Double Header Introduction For Keeper

The tall Nigel Sims (centre, in jacket with club badge) strides out with his Wolves colleagues on the trip to Moscow in 1955.

Bank Holiday football played a big part in the young life of goalkeeper Nigel Sims.

His League debut came for Wolves at the age of 17 at Sheffield United on Easter Monday in 1949 and his second game was against the Blades the very next day.

Not many players down the years have made an entrance like that and he recalls: “We often used to play the same opponents on successive days at Christmas and Easter and my first two matches in Wolves’ first team were in the space of 24 hours or so.

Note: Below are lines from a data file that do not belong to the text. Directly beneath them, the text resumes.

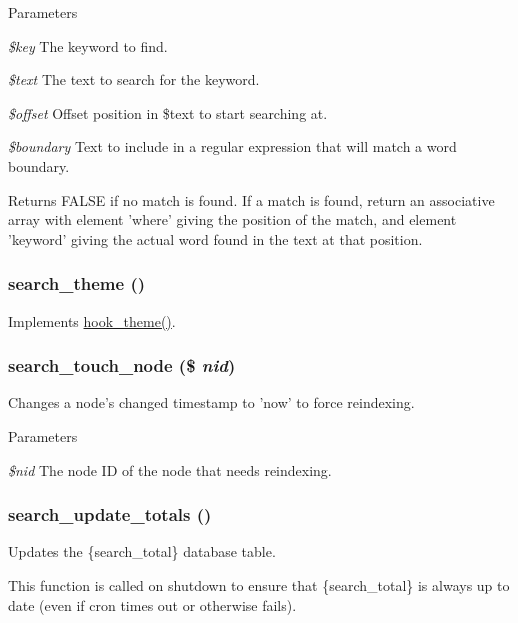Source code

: \begin{DoxyParams}{Parameters}
\item[{\em \$key}]The keyword to find. \item[{\em \$text}]The text to search for the keyword. \item[{\em \$offset}]Offset position in \$text to start searching at. \item[{\em \$boundary}]Text to include in a regular expression that will match a word boundary.\end{DoxyParams}
\begin{DoxyReturn}{Returns}
FALSE if no match is found. If a match is found, return an associative array with element 'where' giving the position of the match, and element 'keyword' giving the actual word found in the text at that position. 
\end{DoxyReturn}
\hypertarget{search_8module_a8522ae1e4902ce2907b7515e340b711e}{
\subsubsection[{search\_\-theme}]{\setlength{\rightskip}{0pt plus 5cm}search\_\-theme ()}}
\label{search_8module_a8522ae1e4902ce2907b7515e340b711e}
Implements \hyperlink{group__hooks_ga013ccb45c7aaab1c16cf9691428c910d}{hook\_\-theme()}. \hypertarget{search_8module_a7f33ab55bf14157d58997bbe149e515d}{
\subsubsection[{search\_\-touch\_\-node}]{\setlength{\rightskip}{0pt plus 5cm}search\_\-touch\_\-node (\$ {\em nid})}}
\label{search_8module_a7f33ab55bf14157d58997bbe149e515d}
Changes a node's changed timestamp to 'now' to force reindexing.


\begin{DoxyParams}{Parameters}
\item[{\em \$nid}]The node ID of the node that needs reindexing. \end{DoxyParams}
\hypertarget{search_8module_a60e12125cc5e7713d2e73ad944b3ac24}{
\subsubsection[{search\_\-update\_\-totals}]{\setlength{\rightskip}{0pt plus 5cm}search\_\-update\_\-totals ()}}
\label{search_8module_a60e12125cc5e7713d2e73ad944b3ac24}
Updates the \{search\_\-total\} database table.

This function is called on shutdown to ensure that \{search\_\-total\} is always up to date (even if cron times out or otherwise fails). 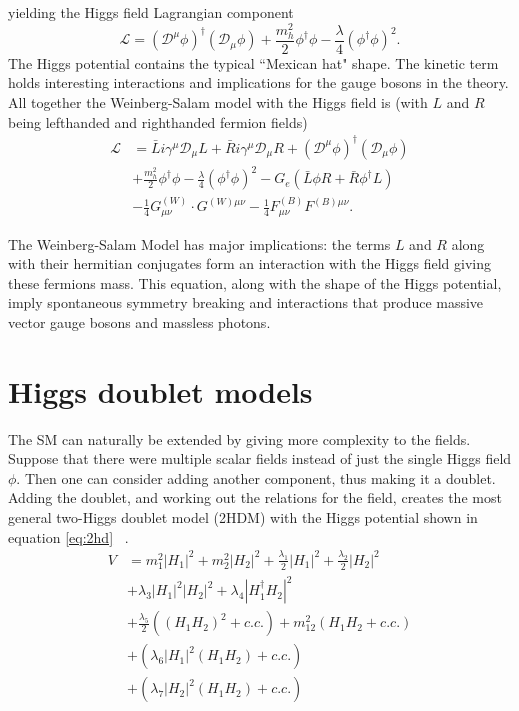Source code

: yielding the Higgs field Lagrangian component 
\begin{equation}\mathcal{L} = (\mathcal{D}^\mu \phi)^\dag (\mathcal{D}_\mu \phi) + \frac{m^2_h}{2}\phi^\dag \phi - \frac{\lambda}{4}(\phi^\dag\phi)^2 \text{.}\end{equation} 
The Higgs potential contains the typical ``Mexican hat" shape. The kinetic term holds interesting interactions and implications for the gauge bosons in the theory. 
All together the Weinberg-Salam model with the Higgs field is (with $L$ and $R$ being lefthanded and righthanded fermion fields) ~\cite{Lancaster:1629337}
\begin{align}
\label{eq:ws}
\mathcal{L} &= \bar{L}i \gamma^\mu \mathcal{D}_\mu L +\bar{R}i \gamma^\mu \mathcal{D}_\mu R + (\mathcal{D}^\mu \phi)^\dag(\mathcal{D}_\mu\phi)  \\
            &+\frac{m^2_h}{2}\phi^\dag \phi - \frac{\lambda}{4}(\phi^\dag\phi)^2 - G_e(\bar{L}\phi R +\bar{R}\phi^\dag L)\nonumber \\
            &-\frac{1}{4}G^{(W)}_{\mu\nu}\cdot G^{(W)\mu\nu} - \frac{1}{4}F^{(B)}_{\mu\nu} F^{(B)\mu\nu}    \text{.} 
\end{align}

The Weinberg-Salam Model has major implications: the terms $L$ and $R$ along with their hermitian conjugates form an interaction with the Higgs field giving these fermions mass. 
This equation, along with the shape of the Higgs potential, imply spontaneous symmetry breaking and interactions that produce massive vector gauge bosons and massless photons. 

\section{Higgs doublet models}
The SM can naturally be extended by giving more complexity to the fields. 
Suppose that there were multiple scalar fields instead of just the single Higgs field $\phi$. Then one can consider adding another component, thus making it a doublet. Adding the doublet, and working out the relations for the field, creates the most general two-Higgs doublet model (2HDM) with the Higgs potential shown in equation \ref{eq:2hd} ~\cite{Branco_2012}.
\begin{align} 
\label{eq:2hd}
V &= m^2_1|H_1|^2 + m^2_2|H_2|^2 + \frac{\lambda_1}{2}|H_1|^2 + \frac{\lambda_2}{2}|H_2|^2  \\
    &+\lambda_3|H_1|^2|H_2|^2 + \lambda_4|H^\dag_1 H_2|^2 \nonumber \\
    &+\frac{\lambda_5}{2}\left((H_1H_2)^2 + c.c.\right) +m^2_{12}\left(H_1 H_2 + c.c.\right) \nonumber \\
    &+\left(\lambda_6|H_1|^2(H_1 H_2) + c.c.\right) \nonumber \\
    &+\left(\lambda_7|H_2|^2(H_1 H_2) + c.c.\right) \nonumber 
\end{align}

“Bert Williams was injured not long after playing brilliantly in the FA Cup semi-final against Manchester United and I went into the side in a 1-1 draw at Sheffield.

“The team had already set off but Stan Cullis organised it for a member of the Everall family to come and pick up me and another reserve goalkeeper, Dennis Parsons, by car when he realised Bert was struggling.

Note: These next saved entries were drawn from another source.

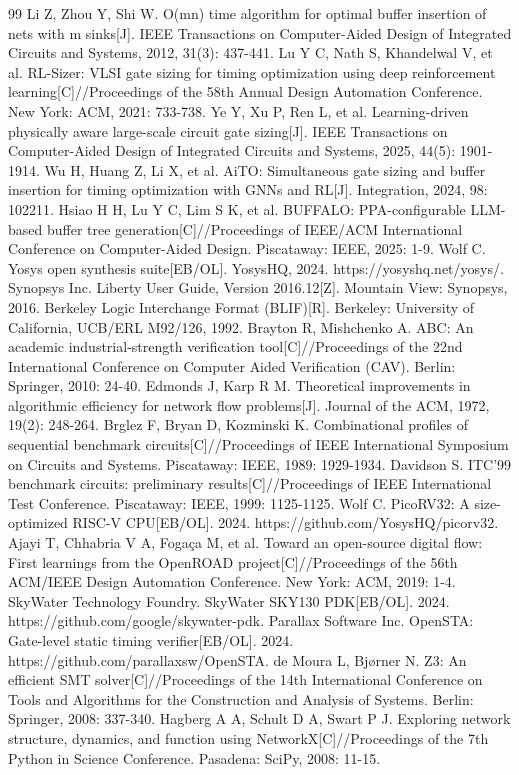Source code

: \documentclass[twocolumn,10pt]{ctexart}
\begin{document}
\begin{thebibliography}{99}
 Li Z, Zhou Y, Shi W. O(mn) time algorithm for optimal buffer insertion of nets with m sinks[J]. IEEE Transactions on Computer-Aided Design of Integrated Circuits and Systems, 2012, 31(3): 437-441.
 Lu Y C, Nath S, Khandelwal V, et al. RL-Sizer: VLSI gate sizing for timing optimization using deep reinforcement learning[C]//Proceedings of the 58th Annual Design Automation Conference. New York: ACM, 2021: 733-738.
 Ye Y, Xu P, Ren L, et al. Learning-driven physically aware large-scale circuit gate sizing[J]. IEEE Transactions on Computer-Aided Design of Integrated Circuits and Systems, 2025, 44(5): 1901-1914.
 Wu H, Huang Z, Li X, et al. AiTO: Simultaneous gate sizing and buffer insertion for timing optimization with GNNs and RL[J]. Integration, 2024, 98: 102211.
 Hsiao H H, Lu Y C, Lim S K, et al. BUFFALO: PPA-configurable LLM-based buffer tree generation[C]//Proceedings of IEEE/ACM International Conference on Computer-Aided Design. Piscataway: IEEE, 2025: 1-9.
 Wolf C. Yosys open synthesis suite[EB/OL]. YosysHQ, 2024. https://yosyshq.net/yosys/.
 Synopsys Inc. Liberty User Guide, Version 2016.12[Z]. Mountain View: Synopsys, 2016.
 Berkeley Logic Interchange Format (BLIF)[R]. Berkeley: University of California, UCB/ERL M92/126, 1992.
 Brayton R, Mishchenko A. ABC: An academic industrial-strength verification tool[C]//Proceedings of the 22nd International Conference on Computer Aided Verification (CAV). Berlin: Springer, 2010: 24-40.
 Edmonds J, Karp R M. Theoretical improvements in algorithmic efficiency for network flow problems[J]. Journal of the ACM, 1972, 19(2): 248-264.
 Brglez F, Bryan D, Kozminski K. Combinational profiles of sequential benchmark circuits[C]//Proceedings of IEEE International Symposium on Circuits and Systems. Piscataway: IEEE, 1989: 1929-1934.
 Davidson S. ITC'99 benchmark circuits: preliminary results[C]//Proceedings of IEEE International Test Conference. Piscataway: IEEE, 1999: 1125-1125.
 Wolf C. PicoRV32: A size-optimized RISC-V CPU[EB/OL]. 2024. https://github.com/YosysHQ/picorv32.
 Ajayi T, Chhabria V A, Fogaça M, et al. Toward an open-source digital flow: First learnings from the OpenROAD project[C]//Proceedings of the 56th ACM/IEEE Design Automation Conference. New York: ACM, 2019: 1-4.
 SkyWater Technology Foundry. SkyWater SKY130 PDK[EB/OL]. 2024. https://github.com/google/skywater-pdk.
 Parallax Software Inc. OpenSTA: Gate-level static timing verifier[EB/OL]. 2024. https://github.com/parallaxsw/OpenSTA.
 de Moura L, Bjørner N. Z3: An efficient SMT solver[C]//Proceedings of the 14th International Conference on Tools and Algorithms for the Construction and Analysis of Systems. Berlin: Springer, 2008: 337-340.
 Hagberg A A, Schult D A, Swart P J. Exploring network structure, dynamics, and function using NetworkX[C]//Proceedings of the 7th Python in Science Conference. Pasadena: SciPy, 2008: 11-15.
\end{thebibliography}
\end{document}
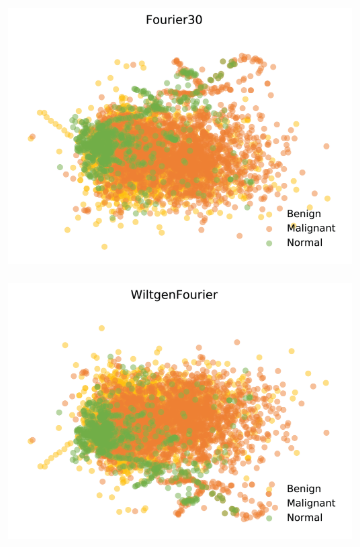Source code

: \begin{figure}[H]
    \begin{subfigure}{.45\textwidth}
      \includegraphics[width=\textwidth]{contents/chapter_4/resources/visualisation_frequency_Fourier30.png}
    \end{subfigure}
    \begin{subfigure}{.45\textwidth}
      \includegraphics[width=\textwidth]{contents/chapter_4/resources/visualisation_frequency_wiltgenfourier.png}
    \end{subfigure}
    

\end{figure}
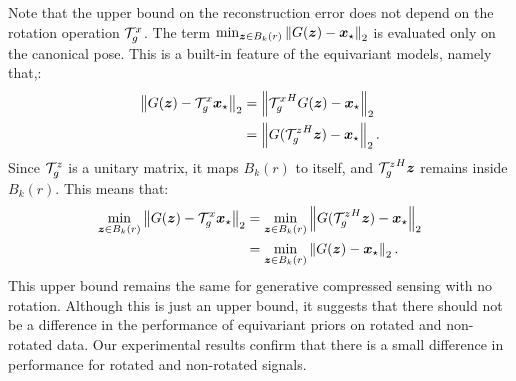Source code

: Note that the upper bound on the reconstruction error does not depend on the rotation operation ${\mathcal{T}}_g^x$. The term $\min_{{\bm{z}}\in B_k(r)}\left\|G({\bm{z}})-{\bm{x}}_\star\right\|_2$ is evaluated only on the canonical pose. This is a built-in feature of the equivariant models, namely that,:
\begin{align*}
\left\|G({\bm{z}})-{\mathcal{T}}_g^x {\bm{x}}_\star\right\|_2 &= \left\|{{\mathcal{T}}_g^x}^{H}G({\bm{z}})- {\bm{x}}_\star\right\|_2\\
&= \left\|G({{\mathcal{T}}_g^z}^{H}{\bm{z}})- {\bm{x}}_\star\right\|_2.
\end{align*}
Since ${{\mathcal{T}}_g^z}$ is a unitary matrix, it maps $B_k(r)$ to itself, and ${{\mathcal{T}}_g^z}^{H}{\bm{z}}$ remains inside $B_k(r)$. This means that:
\begin{align*}
\min_{{\bm{z}}\in B_k(r)}\left\|G({\bm{z}})-{\mathcal{T}}_g^x {\bm{x}}_\star\right\|_2 
&=\min_{{\bm{z}}\in B_k(r)} \left\|G({{\mathcal{T}}_g^z}^{H}{\bm{z}})- {\bm{x}}_\star\right\|_2\\
&=\min_{{\bm{z}}\in B_k(r)} \left\|G({\bm{z}})- {\bm{x}}_\star\right\|_2.
\end{align*}
This upper bound remains the same for generative compressed sensing with no rotation. Although this is just an upper bound, it suggests that there should not be a difference in the performance of equivariant priors on rotated and non-rotated data. Our experimental results confirm that there is a small difference in performance for rotated and non-rotated signals.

“Bert was declared unfit and I thought Dennis would play, so I was reading the programme in the dressing room when Cullis said to me half an hour before kick-off: ‘Come on, what are you doing? Get changed – you’re playing.’

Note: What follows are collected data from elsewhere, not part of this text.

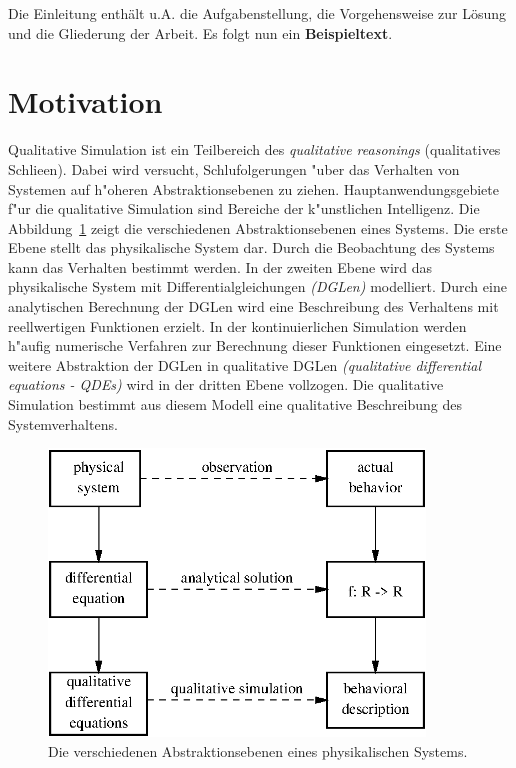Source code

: \documentclass[11pt]{report}
\begin{document}
Die Einleitung enth\"{a}lt u.A. die Aufgabenstellung, die Vorgehensweise zur
L\"{o}sung und die Gliederung der Arbeit.  Es folgt nun ein {\bf Beispieltext}.

\section{Motivation}

Qualitative Simulation ist ein Teilbereich des {\em qualitative reasonings} 
(qualitatives Schlie\3en). Dabei wird versucht, Schlu\3folgerungen "uber 
das Verhalten von Systemen auf h"oheren Abstraktionsebenen zu ziehen.
Hauptanwendungsgebiete f"ur die qualitative Simulation sind Bereiche der 
k"unstlichen Intelligenz. 
Die Abbildung~\ref{fig_abstraktion} zeigt die verschiedenen Abstraktionsebenen eines 
Systems.  Die erste Ebene stellt das physikalische System dar. 
Durch die Beobachtung des Systems kann das Verhalten bestimmt werden.
In der zweiten Ebene wird das physikalische System mit 
Differentialgleichungen {\em (DGLen)} modelliert.  Durch eine analytischen 
Berechnung der DGLen wird eine Beschreibung des Verhaltens mit 
reell\-wertigen Funktionen erzielt.  In der kontinuierlichen Simulation 
werden h"aufig numerische Verfahren zur Berechnung dieser Funktionen 
eingesetzt.  Eine weitere Abstraktion der DGLen in qualitative DGLen 
{\em (qualitative differential equations - QDEs)} wird in der dritten Ebene 
vollzogen.  Die qualitative Simulation bestimmt aus diesem Modell eine 
qualitative Beschreibung des Systemverhaltens. 

\begin{figure} %
\centerline{\includegraphics[width=10cm,keepaspectratio=true]{qdeode}}
\caption[Abstraktionsebenen eines physikalischen Sy\-stems.]
{Die verschiedenen Abstraktionsebenen eines physikalischen Sy\-stems.}
\label{fig_abstraktion}
\end{figure}
\end{document}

“Things went okay, then Sheffield came to our place the next day and lost 6-0, so it was nice to get an early clean sheet.

“I kept my place for a third match, at home to Manchester City, and the FA Cup final was the Saturday after that. But Bert recovered in time. It would have been quite something for me, as such a young deputy, to play at Wembley!”

Wolves, who had already given Parsons a debut in that triumphant 1948-49 season, had cause to send for Sims in further dramatic circumstances six and a half years later.

Because of Williams’ continued excellence, the young pretender had still played only 35 senior games by the time he was summoned to London over Christmas, 1955.

Again, the side were playing the same opposition on consecutive days and Williams, having been expected to recover in time from a shoulder problem picked up in the 3-3 home draw with Arsenal, was belatedly ruled out of the re-match the following day.

Sims was once more driven from Wolverhampton by car as a result, arriving at Highbury only 25 minutes before kick-off but acquitting himself impressively in a 2-2 draw.

A half-hidden Sims under fire from Wolves in Villa's FA Cup semi-final defeat at The Hawthorns in 1960.

Now in his 80th year and living in South Wales, this product of Burton-on-Trent did not remain at Molineux much longer.

As Parsons had done five years earlier, he left for Aston Villa in March, 1956, winning the FA Cup with them in 1957 and also making two appearances for the Football League against the League of Ireland, the first of which was marked by a goal from his former Molineux team-mate Peter Broadbent.

While he was a Wolves player, Sims had also appeared alongside Duncan Edwards and Dennis Viollet for Young England against England at Highbury in the traditional eve-of-cup-final fixture.